WHAT TO PRODUCE> Below are records to be copied exactly; their pictures are to be omitted.

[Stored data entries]
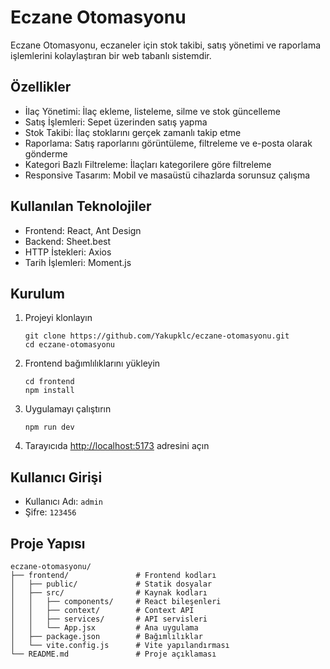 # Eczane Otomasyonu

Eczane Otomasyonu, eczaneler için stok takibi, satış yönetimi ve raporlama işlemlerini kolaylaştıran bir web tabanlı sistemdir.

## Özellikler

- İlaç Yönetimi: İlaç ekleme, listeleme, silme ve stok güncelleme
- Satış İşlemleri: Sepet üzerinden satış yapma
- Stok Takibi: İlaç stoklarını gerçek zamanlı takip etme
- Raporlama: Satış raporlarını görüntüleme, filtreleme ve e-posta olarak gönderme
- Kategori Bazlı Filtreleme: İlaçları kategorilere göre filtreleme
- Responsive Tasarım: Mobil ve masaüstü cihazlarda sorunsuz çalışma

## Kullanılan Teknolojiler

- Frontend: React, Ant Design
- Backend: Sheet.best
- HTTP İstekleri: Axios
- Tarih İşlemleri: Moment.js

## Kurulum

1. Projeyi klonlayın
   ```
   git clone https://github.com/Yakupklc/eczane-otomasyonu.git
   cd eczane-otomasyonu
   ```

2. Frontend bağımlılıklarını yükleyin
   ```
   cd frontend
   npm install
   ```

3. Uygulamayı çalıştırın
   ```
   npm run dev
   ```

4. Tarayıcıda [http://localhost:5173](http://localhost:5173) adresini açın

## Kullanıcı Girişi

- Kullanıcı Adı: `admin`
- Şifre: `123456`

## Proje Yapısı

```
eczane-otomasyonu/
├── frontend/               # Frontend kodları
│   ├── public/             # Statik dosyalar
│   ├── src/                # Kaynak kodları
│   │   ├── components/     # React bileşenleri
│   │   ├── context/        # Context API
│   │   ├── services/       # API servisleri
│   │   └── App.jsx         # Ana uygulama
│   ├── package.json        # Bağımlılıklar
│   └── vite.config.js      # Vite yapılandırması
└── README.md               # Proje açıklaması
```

COMPLETED TASK>
 # Eczane Otomasyonu

Eczane Otomasyonu, eczaneler için stok takibi, satış yönetimi ve raporlama işlemlerini kolaylaştıran bir web tabanlı sistemdir.

## Özellikler

- İlaç Yönetimi: İlaç ekleme, listeleme, silme ve stok güncelleme
- Satış İşlemleri: Sepet üzerinden satış yapma
- Stok Takibi: İlaç stoklarını gerçek zamanlı takip etme
- Raporlama: Satış raporlarını görüntüleme, filtreleme ve e-posta olarak gönderme
- Kategori Bazlı Filtreleme: İlaçları kategorilere göre filtreleme
- Responsive Tasarım: Mobil ve masaüstü cihazlarda sorunsuz çalışma

## Kullanılan Teknolojiler

- Frontend: React, Ant Design
- Backend: Sheet.best
- HTTP İstekleri: Axios
- Tarih İşlemleri: Moment.js

## Kurulum

1. Projeyi klonlayın
   ```
   git clone https://github.com/Yakupklc/eczane-otomasyonu.git
   cd eczane-otomasyonu
   ```

2. Frontend bağımlılıklarını yükleyin
   ```
   cd frontend
   npm install
   ```

3. Uygulamayı çalıştırın
   ```
   npm run dev
   ```

4. Tarayıcıda [http://localhost:5173](http://localhost:5173) adresini açın

## Kullanıcı Girişi

- Kullanıcı Adı: `admin`
- Şifre: `123456`

## Proje Yapısı

```
eczane-otomasyonu/
├── frontend/               # Frontend kodları
│   ├── public/             # Statik dosyalar
│   ├── src/                # Kaynak kodları
│   │   ├── components/     # React bileşenleri
│   │   ├── context/        # Context API
│   │   ├── services/       # API servisleri
│   │   └── App.jsx         # Ana uygulama
│   ├── package.json        # Bağımlılıklar
│   └── vite.config.js      # Vite yapılandırması
└── README.md               # Proje açıklaması
```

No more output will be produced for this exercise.